また,上記話合いにおいて,被告Y1は,原告の借用証の差入れ要求を拒絶しているのであって(前記(1)コ),上記話合いの機会又はその他の機会に,原告と被告Y1との間に,本件金員の返還請求権の執行力を排除する旨の合意が成立したと認めることもできない。
イ 匿名組合について
匿名組合契約は,出資者と営業者との間に営業者が出資者に対してその営業から生じる利益を分配することの合意が成立することを契約の要素とするところ,原告と被告Y1との間に,かかる利益の分配方法について合意した事実を認めるに足りない。
ウ 共有について
被告Y1は,クロースタジオ買収のために必要であった14億5000万円のうち,2億5000万円を原告が,12億円を被告Y1が準備した旨主張する。
しかしながら,上記12億円はクロースタジオの所有するaビル物件を担保にしてクロースタジオが自ら借主となって金融機関から融資を受けた金員であり,被告Y1が同借入れについて連帯保証をしていることを考慮しても,被告Y1が準備したとの主張は,採用できない。

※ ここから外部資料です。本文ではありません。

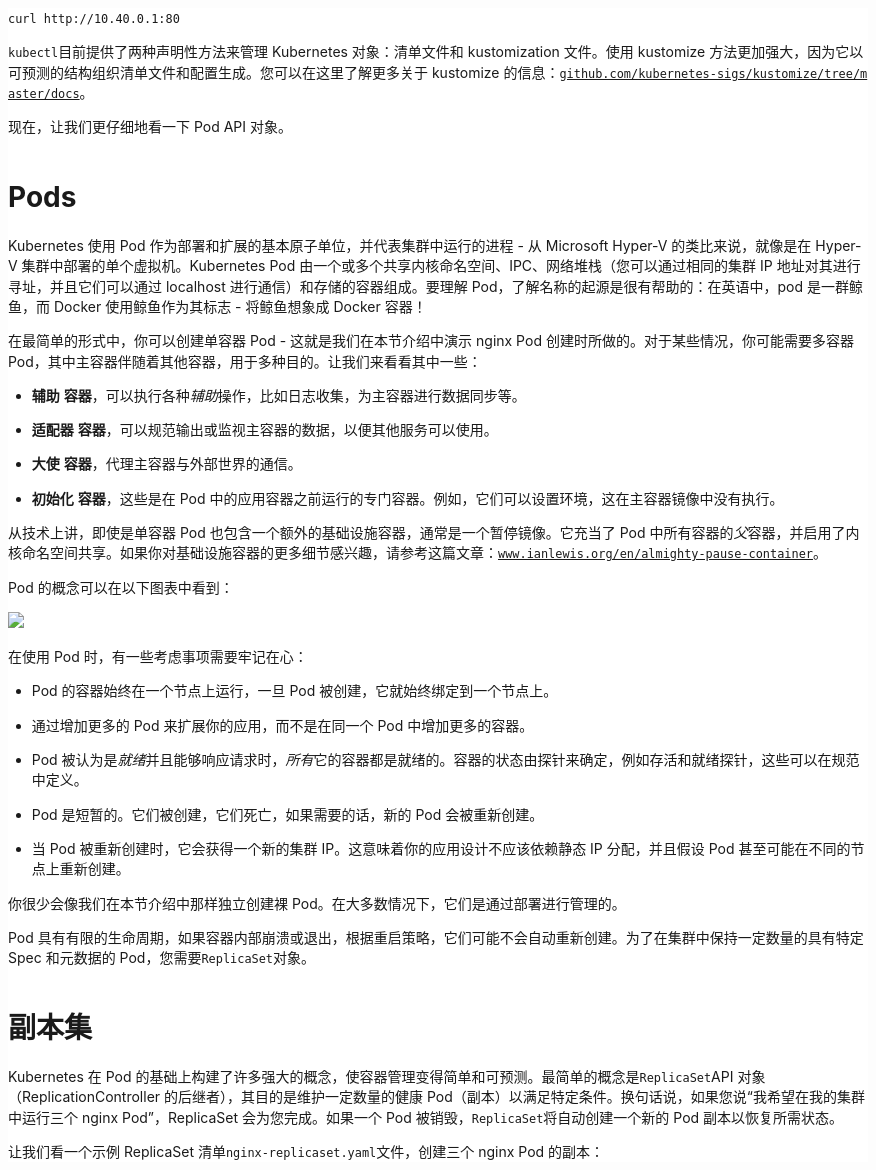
 ```
curl http://10.40.0.1:80
```

`kubectl`目前提供了两种声明性方法来管理 Kubernetes 对象：清单文件和 kustomization 文件。使用 kustomize 方法更加强大，因为它以可预测的结构组织清单文件和配置生成。您可以在这里了解更多关于 kustomize 的信息：[`github.com/kubernetes-sigs/kustomize/tree/master/docs`](https://github.com/kubernetes-sigs/kustomize/tree/master/docs)。

现在，让我们更仔细地看一下 Pod API 对象。

# Pods

Kubernetes 使用 Pod 作为部署和扩展的基本原子单位，并代表集群中运行的进程 - 从 Microsoft Hyper-V 的类比来说，就像是在 Hyper-V 集群中部署的单个虚拟机。Kubernetes Pod 由一个或多个共享内核命名空间、IPC、网络堆栈（您可以通过相同的集群 IP 地址对其进行寻址，并且它们可以通过 localhost 进行通信）和存储的容器组成。要理解 Pod，了解名称的起源是很有帮助的：在英语中，pod 是一群鲸鱼，而 Docker 使用鲸鱼作为其标志 - 将鲸鱼想象成 Docker 容器！

在最简单的形式中，你可以创建单容器 Pod - 这就是我们在本节介绍中演示 nginx Pod 创建时所做的。对于某些情况，你可能需要多容器 Pod，其中主容器伴随着其他容器，用于多种目的。让我们来看看其中一些：

+   **辅助** **容器**，可以执行各种*辅助*操作，比如日志收集，为主容器进行数据同步等。

+   **适配器** **容器**，可以规范输出或监视主容器的数据，以便其他服务可以使用。

+   **大使** **容器**，代理主容器与外部世界的通信。

+   **初始化** **容器**，这些是在 Pod 中的应用容器之前运行的专门容器。例如，它们可以设置环境，这在主容器镜像中没有执行。

从技术上讲，即使是单容器 Pod 也包含一个额外的基础设施容器，通常是一个暂停镜像。它充当了 Pod 中所有容器的*父*容器，并启用了内核命名空间共享。如果你对基础设施容器的更多细节感兴趣，请参考这篇文章：[`www.ianlewis.org/en/almighty-pause-container`](https://www.ianlewis.org/en/almighty-pause-container)。

Pod 的概念可以在以下图表中看到：

![](https://github.com/OpenDocCN/freelearn-devops-pt2-zh/raw/master/docs/hsn-k8s-win/img/bb6c0115-edb1-429f-ac9c-f3614a78d1c9.png)

在使用 Pod 时，有一些考虑事项需要牢记在心：

+   Pod 的容器始终在一个节点上运行，一旦 Pod 被创建，它就始终绑定到一个节点上。

+   通过增加更多的 Pod 来扩展你的应用，而不是在同一个 Pod 中增加更多的容器。

+   Pod 被认为是*就绪*并且能够响应请求时，*所有*它的容器都是就绪的。容器的状态由探针来确定，例如存活和就绪探针，这些可以在规范中定义。

+   Pod 是短暂的。它们被创建，它们死亡，如果需要的话，新的 Pod 会被重新创建。

+   当 Pod 被重新创建时，它会获得一个新的集群 IP。这意味着你的应用设计不应该依赖静态 IP 分配，并且假设 Pod 甚至可能在不同的节点上重新创建。

你很少会像我们在本节介绍中那样独立创建裸 Pod。在大多数情况下，它们是通过部署进行管理的。

Pod 具有有限的生命周期，如果容器内部崩溃或退出，根据重启策略，它们可能不会自动重新创建。为了在集群中保持一定数量的具有特定 Spec 和元数据的 Pod，您需要`ReplicaSet`对象。

# 副本集

Kubernetes 在 Pod 的基础上构建了许多强大的概念，使容器管理变得简单和可预测。最简单的概念是`ReplicaSet`API 对象（ReplicationController 的后继者），其目的是维护一定数量的健康 Pod（副本）以满足特定条件。换句话说，如果您说“我希望在我的集群中运行三个 nginx Pod”，ReplicaSet 会为您完成。如果一个 Pod 被销毁，`ReplicaSet`将自动创建一个新的 Pod 副本以恢复所需状态。

让我们看一个示例 ReplicaSet 清单`nginx-replicaset.yaml`文件，创建三个 nginx Pod 的副本：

また,被告Y1は,原告から預託された本件金員でクロースタジオ株式を購入しているところ,上記(1)において認定した事実関係に照らせば,被告Y1は単なる名義貸与者とはいえないから,原告がクロースタジオ株式について共有持分を取得することはない。
エ その他
以上のほか,被告Y1は,本件金員が貸金であったとしても,返済に条件又は期限が付されていたなどと主張するが,これを認めるに足りない。
したがって,被告Y1の主張はいずれも採用できない。
4 結論
よって,訴訟費用の負担につき民訴法61条,64条本文を,仮執行の宣言につき同法259条1項を,それぞれ適用して,主文のとおり判決する。